4.3. Ten aanzien van de relatie tussen artikel 11, tweede lid(15) Wet LB en artikel 44, tweede lid, URLB merkt het Hof het volgende op. De onderhavige door de werkgever afgesloten verzekering, met een dekking van schade wegens overlijden of invaliditeit ten gevolge van ongevallen zowel binnen als buiten het werk, heeft een ruimere werking dan de ongevallenverzekering waar artikel 44, tweede lid, URLB op ziet. Laatstgenoemde ongevallenverzekering heeft louter betrekking op ongevallen tijdens de vervulling van de dienstbetrekking. Dit leidt reeds tot de conclusie dat artikel 44, tweede lid, URLB in het onderhavige geval toepassing mist. Anderzijds zijn de gevolgen van de werking van artikel 11, eerste lid, letter h, van de Wet in vergelijking met artikel 44, tweede lid, URLB beperkter omdat het betreft aanspraken op uitkeringen wegens invaliditeit of overlijden ten gevolge van een ongeval. Artikel 11, eerste lid, letter h, van de Wet en artikel 44, tweede lid, URLB hebben ieder een andere reikwijdte en bestaan derhalve naast elkaar. Het Hof leidt de hiervoor weergegeven systematiek eveneens af uit de toelichting bij artikel 44 van de URLB (Toelichting, Ministeriële regeling 20 december 2000, nr. WDB 2000/955M, Stcrt. 2000, 251). Ook de door belanghebbende aangehaalde passages uit de parlementaire stukken vormen geen valide argument voor zijn zienswijze. Belanghebbende gaat er ten onrechte aan voorbij dat deze passages betrekking hebben op de zich in zijn geval niet van toepassing zijnde situatie, waarin de werkgever de door de werknemer verschuldigde premie aan hem vergoedt. (...).
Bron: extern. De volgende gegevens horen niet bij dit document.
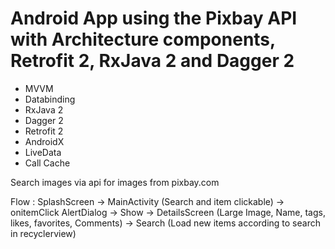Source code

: # Android App using the Pixbay API with Architecture components, Retrofit 2, RxJava 2 and Dagger 2

 - MVVM
 - Databinding
 - RxJava 2
 - Dagger 2
 - Retrofit 2
 - AndroidX
 - LiveData
 - Call Cache

 Search images via api for images from pixbay.com

 Flow : 
 SplashScreen -> MainActivity (Search and item clickable) -> onitemClick AlertDialog -> Show -> DetailsScreen (Large Image, Name, tags, likes, favorites, Comments)
                                                          -> Search (Load new items according to search in recyclerview)

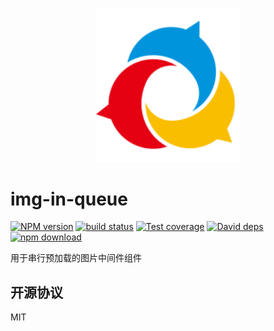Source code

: <p align="center">
  <a href="http://ant.design">
    <img width="230" src="https://github.com/luke93h/img-in-queue/blob/master/docs/logo.png?raw=true">
  </a>
</p>

# img-in-queue

[![NPM version][npm-image]][npm-url]
[![build status][travis-image]][travis-url]
[![Test coverage][coveralls-image]][coveralls-url]
[![David deps][david-image]][david-url]
[![npm download][download-image]][download-url]

[npm-image]: https://img.shields.io/npm/v/rectx.svg?style=flat-square
[npm-url]: https://npmjs.org/package/rectx
[travis-image]: https://img.shields.io/travis/Foveluy/rectx.svg?style=flat-square
[travis-url]: https://travis-ci.org/Foveluy/rectx
[coveralls-image]: https://img.shields.io/coveralls/Foveluy/rectx.svg?style=flat-square
[coveralls-url]: https://coveralls.io/r/Foveluy/rectx?branch=master
[david-image]: https://img.shields.io/david/Foveluy/rectx.svg?style=flat-square
[david-url]: https://david-dm.org/Foveluy/rectx
[node-image]: https://img.shields.io/badge/node.js-%3E=_8.0-green.svg?style=flat-square
[node-url]: http://nodejs.org/download/
[download-image]: https://img.shields.io/npm/dm/rectx.svg?style=flat-square
[download-url]: https://github.com/luke93h/img-in-queue


用于串行预加载的图片中间件组件


## 开源协议 

MIT
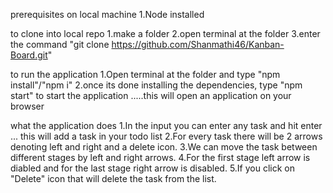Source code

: prerequisites on local machine
1.Node installed

to clone into local repo
1.make a folder
2.open terminal at the folder 
3.enter the command "git clone https://github.com/Shanmathi46/Kanban-Board.git"

to run the application
1.Open terminal at the folder and type "npm install"/"npm i" 
2.once its done installing the dependencies, type "npm start" to start the application .....this will open an application on your browser

what the application does
1.In the input you can enter any task and hit enter ... this will add a task in your todo list 
2.For every task there will be 2 arrows denoting left and right and a delete icon.
3.We can move the task between different stages  by left and right arrows.
4.For the first stage left arrow is diabled and for the last stage right arrow is disabled.
5.If you click on "Delete" icon that will delete the task from the list.
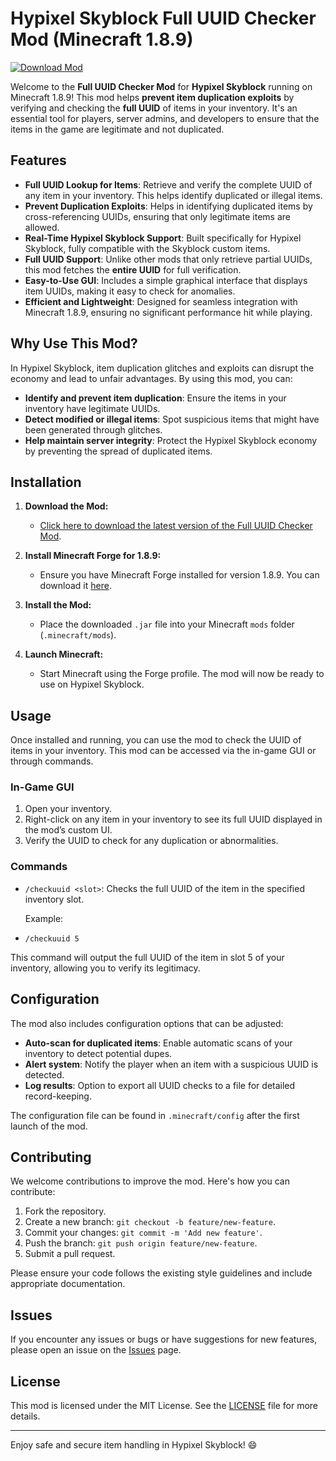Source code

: # Hypixel Skyblock Full UUID Checker Mod (Minecraft 1.8.9)

[![Download Mod](https://img.shields.io/badge/Download-Mod-blue.svg)](https://github.com/SchbiAuth/Uuid-Fetcher/releases/download/uuid/uuid-fetcher1.0.1.jar)

Welcome to the **Full UUID Checker Mod** for **Hypixel Skyblock** running on Minecraft 1.8.9! This mod helps **prevent item duplication exploits** by verifying and checking the **full UUID** of items in your inventory. It's an essential tool for players, server admins, and developers to ensure that the items in the game are legitimate and not duplicated.

## Features

- **Full UUID Lookup for Items**: Retrieve and verify the complete UUID of any item in your inventory. This helps identify duplicated or illegal items.
- **Prevent Duplication Exploits**: Helps in identifying duplicated items by cross-referencing UUIDs, ensuring that only legitimate items are allowed.
- **Real-Time Hypixel Skyblock Support**: Built specifically for Hypixel Skyblock, fully compatible with the Skyblock custom items.
- **Full UUID Support**: Unlike other mods that only retrieve partial UUIDs, this mod fetches the **entire UUID** for full verification.
- **Easy-to-Use GUI**: Includes a simple graphical interface that displays item UUIDs, making it easy to check for anomalies.
- **Efficient and Lightweight**: Designed for seamless integration with Minecraft 1.8.9, ensuring no significant performance hit while playing.

## Why Use This Mod?

In Hypixel Skyblock, item duplication glitches and exploits can disrupt the economy and lead to unfair advantages. By using this mod, you can:

- **Identify and prevent item duplication**: Ensure the items in your inventory have legitimate UUIDs.
- **Detect modified or illegal items**: Spot suspicious items that might have been generated through glitches.
- **Help maintain server integrity**: Protect the Hypixel Skyblock economy by preventing the spread of duplicated items.

## Installation

1. **Download the Mod:**
   - [Click here to download the latest version of the Full UUID Checker Mod](https://github.com/SchbiAuth/Uuid-Fetcher/releases/download/uuid/uuid-fetcher1.0.1.jar).

2. **Install Minecraft Forge for 1.8.9:**
   - Ensure you have Minecraft Forge installed for version 1.8.9. You can download it [here](https://files.minecraftforge.net/net/minecraftforge/forge/index_1.8.9.html).

3. **Install the Mod:**
   - Place the downloaded `.jar` file into your Minecraft `mods` folder (`.minecraft/mods`).

4. **Launch Minecraft:**
   - Start Minecraft using the Forge profile. The mod will now be ready to use on Hypixel Skyblock.

## Usage

Once installed and running, you can use the mod to check the UUID of items in your inventory. This mod can be accessed via the in-game GUI or through commands.

### In-Game GUI
1. Open your inventory.
2. Right-click on any item in your inventory to see its full UUID displayed in the mod’s custom UI.
3. Verify the UUID to check for any duplication or abnormalities.

### Commands

- `/checkuuid <slot>`: Checks the full UUID of the item in the specified inventory slot.
  
   Example:
- `/checkuuid 5`


This command will output the full UUID of the item in slot 5 of your inventory, allowing you to verify its legitimacy.

## Configuration

The mod also includes configuration options that can be adjusted:

- **Auto-scan for duplicated items**: Enable automatic scans of your inventory to detect potential dupes.
- **Alert system**: Notify the player when an item with a suspicious UUID is detected.
- **Log results**: Option to export all UUID checks to a file for detailed record-keeping.

The configuration file can be found in `.minecraft/config` after the first launch of the mod.

## Contributing

We welcome contributions to improve the mod. Here's how you can contribute:

1. Fork the repository.
2. Create a new branch: `git checkout -b feature/new-feature`.
3. Commit your changes: `git commit -m 'Add new feature'`.
4. Push the branch: `git push origin feature/new-feature`.
5. Submit a pull request.

Please ensure your code follows the existing style guidelines and include appropriate documentation.

## Issues

If you encounter any issues or bugs or have suggestions for new features, please open an issue on the [Issues](https://github.com/your-repo/uuid-checker/issues) page.

## License

This mod is licensed under the MIT License. See the [LICENSE](LICENSE) file for more details.

---

Enjoy safe and secure item handling in Hypixel Skyblock! 😄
7.3 Een uitspraak van Gerechtshof Arnhem van 2 november 2010(16) betrof een werknemer die als lid van de vrijwillige brandweer in dienstbetrekking werkzaam was bij een gemeente. De gemeente heeft een collectieve ongevallenverzekering afgesloten. De werknemer kreeg tijdens een volleybaltoernooi een ongeluk. Dit sportevenement vond plaats tijdens de vervulling van de dienstbetrekking. Op grond van een door de gemeente getroffen rechtspositionele regeling had de werknemer recht op een uitkering krachtens de collectieve ongevallenverzekering. Op de uitkering werd loonheffing ingehouden. De werknemer bestreed deze inhouding met de stelling dat, indien sprake is geweest van een - in beginsel belaste - aanspraak, die aanspraak niet werd bestreken door artikel 11, eerste lid, onderdeel h, Wet LB omdat de uitkering uitsluitend ziet op een ongeval dat heeft plaatsgevonden tijdens de uitoefening van de dienstbetrekking maar was vrijgesteld op grond van artikel 44 URLB 2001. Gelet op de plaats van artikel 44 URLB 2001 in de loonbelastingwetgeving en de geschiedenis van de totstandkoming ervan heeft volgens de werknemer deze aanspraak de loonbelastingsfeer verlaten en is zij dus tot zijn privévermogen gaan behoren. In dat geval behoort de kapitaaluitkering, omdat de omkeerregel op de in artikel 44 URLB 2001 genoemde uitkeringen niet van toepassing is, niet tot het loon. Het Gerechtshof Arnhem overwoog over dit betoog:
4.7. Op grond van het bepaalde in artikel 11, eerste lid, aanhef en onderdeel h, van de Wet LB 1964 behoren niet tot het loon aanspraken op uitkeringen wegens overlijden of invaliditeit ten gevolge van een ongeval.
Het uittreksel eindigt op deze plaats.